[Data entries]
=-=-=
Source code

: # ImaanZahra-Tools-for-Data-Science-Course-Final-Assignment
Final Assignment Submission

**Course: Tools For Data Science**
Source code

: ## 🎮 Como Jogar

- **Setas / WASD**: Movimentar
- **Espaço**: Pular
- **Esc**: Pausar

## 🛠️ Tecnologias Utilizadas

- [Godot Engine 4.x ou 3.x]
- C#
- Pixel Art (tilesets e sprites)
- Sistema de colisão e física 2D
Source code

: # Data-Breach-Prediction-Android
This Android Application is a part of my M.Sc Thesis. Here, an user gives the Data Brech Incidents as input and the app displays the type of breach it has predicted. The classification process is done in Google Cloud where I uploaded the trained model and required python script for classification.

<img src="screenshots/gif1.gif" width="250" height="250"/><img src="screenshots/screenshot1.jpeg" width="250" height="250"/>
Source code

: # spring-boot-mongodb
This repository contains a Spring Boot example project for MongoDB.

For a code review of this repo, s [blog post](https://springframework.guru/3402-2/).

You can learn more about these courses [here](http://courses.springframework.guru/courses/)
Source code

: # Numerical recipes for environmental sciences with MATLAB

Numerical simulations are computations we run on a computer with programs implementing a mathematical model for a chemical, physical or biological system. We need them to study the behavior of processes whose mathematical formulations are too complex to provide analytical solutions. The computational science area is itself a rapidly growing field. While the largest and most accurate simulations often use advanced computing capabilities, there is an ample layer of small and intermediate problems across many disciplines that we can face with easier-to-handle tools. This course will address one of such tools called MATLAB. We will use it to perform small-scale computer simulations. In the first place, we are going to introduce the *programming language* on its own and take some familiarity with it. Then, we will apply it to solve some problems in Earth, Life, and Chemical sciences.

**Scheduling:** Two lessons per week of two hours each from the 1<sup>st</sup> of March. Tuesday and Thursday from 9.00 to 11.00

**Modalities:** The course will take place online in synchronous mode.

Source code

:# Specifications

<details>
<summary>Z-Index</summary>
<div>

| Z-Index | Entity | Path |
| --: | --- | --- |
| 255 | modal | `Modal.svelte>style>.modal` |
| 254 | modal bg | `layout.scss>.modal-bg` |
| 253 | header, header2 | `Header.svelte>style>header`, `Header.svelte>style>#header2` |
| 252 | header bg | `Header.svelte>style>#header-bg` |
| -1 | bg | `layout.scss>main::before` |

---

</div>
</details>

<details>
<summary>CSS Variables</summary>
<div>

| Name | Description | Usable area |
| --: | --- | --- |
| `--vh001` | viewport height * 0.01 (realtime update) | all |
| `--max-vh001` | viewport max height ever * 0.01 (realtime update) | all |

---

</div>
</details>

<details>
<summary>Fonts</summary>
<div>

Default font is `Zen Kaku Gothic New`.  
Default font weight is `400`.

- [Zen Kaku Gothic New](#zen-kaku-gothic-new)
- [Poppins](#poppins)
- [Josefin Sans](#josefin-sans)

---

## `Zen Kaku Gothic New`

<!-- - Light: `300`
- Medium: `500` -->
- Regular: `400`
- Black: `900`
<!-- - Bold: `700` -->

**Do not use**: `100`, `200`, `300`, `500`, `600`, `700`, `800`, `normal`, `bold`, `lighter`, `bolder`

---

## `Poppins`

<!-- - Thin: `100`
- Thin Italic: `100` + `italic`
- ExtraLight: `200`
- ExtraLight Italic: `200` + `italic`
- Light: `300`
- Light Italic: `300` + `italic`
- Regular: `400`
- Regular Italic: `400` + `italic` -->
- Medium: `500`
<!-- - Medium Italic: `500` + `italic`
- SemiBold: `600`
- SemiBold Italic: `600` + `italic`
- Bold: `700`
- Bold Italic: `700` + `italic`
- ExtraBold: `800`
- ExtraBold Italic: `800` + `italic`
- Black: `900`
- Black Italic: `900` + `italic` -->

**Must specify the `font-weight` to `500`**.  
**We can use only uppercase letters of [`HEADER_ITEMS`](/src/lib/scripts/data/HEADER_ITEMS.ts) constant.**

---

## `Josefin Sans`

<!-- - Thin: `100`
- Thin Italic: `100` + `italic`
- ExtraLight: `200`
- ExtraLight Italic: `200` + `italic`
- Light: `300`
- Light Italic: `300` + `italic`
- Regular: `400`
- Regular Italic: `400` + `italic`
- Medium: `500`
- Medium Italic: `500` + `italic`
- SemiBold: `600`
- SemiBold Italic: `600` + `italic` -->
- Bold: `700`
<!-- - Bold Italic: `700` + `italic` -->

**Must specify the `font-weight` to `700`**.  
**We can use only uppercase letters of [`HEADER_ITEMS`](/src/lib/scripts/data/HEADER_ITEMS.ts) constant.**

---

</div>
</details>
=-=-=
• EXERCISE:
Nothing in the entries should be left out; please reproduce them all exactly.

• THE ANSWER:
Source code

: # ImaanZahra-Tools-for-Data-Science-Course-Final-Assignment
Final Assignment Submission

**Course: Tools For Data Science**
Source code

: ## 🎮 Como Jogar

- **Setas / WASD**: Movimentar
- **Espaço**: Pular
- **Esc**: Pausar

## 🛠️ Tecnologias Utilizadas

- [Godot Engine 4.x ou 3.x]
- C#
- Pixel Art (tilesets e sprites)
- Sistema de colisão e física 2D
Source code

: # Data-Breach-Prediction-Android
This Android Application is a part of my M.Sc Thesis. Here, an user gives the Data Brech Incidents as input and the app displays the type of breach it has predicted. The classification process is done in Google Cloud where I uploaded the trained model and required python script for classification.

<img src="screenshots/gif1.gif" width="250" height="250"/><img src="screenshots/screenshot1.jpeg" width="250" height="250"/>
Source code

: # spring-boot-mongodb
This repository contains a Spring Boot example project for MongoDB.

For a code review of this repo, s [blog post](https://springframework.guru/3402-2/).

You can learn more about these courses [here](http://courses.springframework.guru/courses/)
Source code

: # Numerical recipes for environmental sciences with MATLAB

Numerical simulations are computations we run on a computer with programs implementing a mathematical model for a chemical, physical or biological system. We need them to study the behavior of processes whose mathematical formulations are too complex to provide analytical solutions. The computational science area is itself a rapidly growing field. While the largest and most accurate simulations often use advanced computing capabilities, there is an ample layer of small and intermediate problems across many disciplines that we can face with easier-to-handle tools. This course will address one of such tools called MATLAB. We will use it to perform small-scale computer simulations. In the first place, we are going to introduce the *programming language* on its own and take some familiarity with it. Then, we will apply it to solve some problems in Earth, Life, and Chemical sciences.

**Scheduling:** Two lessons per week of two hours each from the 1<sup>st</sup> of March. Tuesday and Thursday from 9.00 to 11.00

**Modalities:** The course will take place online in synchronous mode.

Source code

:# Specifications

<details>
<summary>Z-Index</summary>
<div>

| Z-Index | Entity | Path |
| --: | --- | --- |
| 255 | modal | `Modal.svelte>style>.modal` |
| 254 | modal bg | `layout.scss>.modal-bg` |
| 253 | header, header2 | `Header.svelte>style>header`, `Header.svelte>style>#header2` |
| 252 | header bg | `Header.svelte>style>#header-bg` |
| -1 | bg | `layout.scss>main::before` |

---

</div>
</details>

<details>
<summary>CSS Variables</summary>
<div>

| Name | Description | Usable area |
| --: | --- | --- |
| `--vh001` | viewport height * 0.01 (realtime update) | all |
| `--max-vh001` | viewport max height ever * 0.01 (realtime update) | all |

---

</div>
</details>

<details>
<summary>Fonts</summary>
<div>

Default font is `Zen Kaku Gothic New`.  
Default font weight is `400`.

- [Zen Kaku Gothic New](#zen-kaku-gothic-new)
- [Poppins](#poppins)
- [Josefin Sans](#josefin-sans)

---

## `Zen Kaku Gothic New`

<!-- - Light: `300`
- Medium: `500` -->
- Regular: `400`
- Black: `900`
<!-- - Bold: `700` -->

**Do not use**: `100`, `200`, `300`, `500`, `600`, `700`, `800`, `normal`, `bold`, `lighter`, `bolder`

---

## `Poppins`

<!-- - Thin: `100`
- Thin Italic: `100` + `italic`
- ExtraLight: `200`
- ExtraLight Italic: `200` + `italic`
- Light: `300`
- Light Italic: `300` + `italic`
- Regular: `400`
- Regular Italic: `400` + `italic` -->
- Medium: `500`
<!-- - Medium Italic: `500` + `italic`
- SemiBold: `600`
- SemiBold Italic: `600` + `italic`
- Bold: `700`
- Bold Italic: `700` + `italic`
- ExtraBold: `800`
- ExtraBold Italic: `800` + `italic`
- Black: `900`
- Black Italic: `900` + `italic` -->

**Must specify the `font-weight` to `500`**.  
**We can use only uppercase letters of [`HEADER_ITEMS`](/src/lib/scripts/data/HEADER_ITEMS.ts) constant.**

---

## `Josefin Sans`

<!-- - Thin: `100`
- Thin Italic: `100` + `italic`
- ExtraLight: `200`
- ExtraLight Italic: `200` + `italic`
- Light: `300`
- Light Italic: `300` + `italic`
- Regular: `400`
- Regular Italic: `400` + `italic`
- Medium: `500`
- Medium Italic: `500` + `italic`
- SemiBold: `600`
- SemiBold Italic: `600` + `italic` -->
- Bold: `700`
<!-- - Bold Italic: `700` + `italic` -->

**Must specify the `font-weight` to `700`**.  
**We can use only uppercase letters of [`HEADER_ITEMS`](/src/lib/scripts/data/HEADER_ITEMS.ts) constant.**

---

</div>
</details>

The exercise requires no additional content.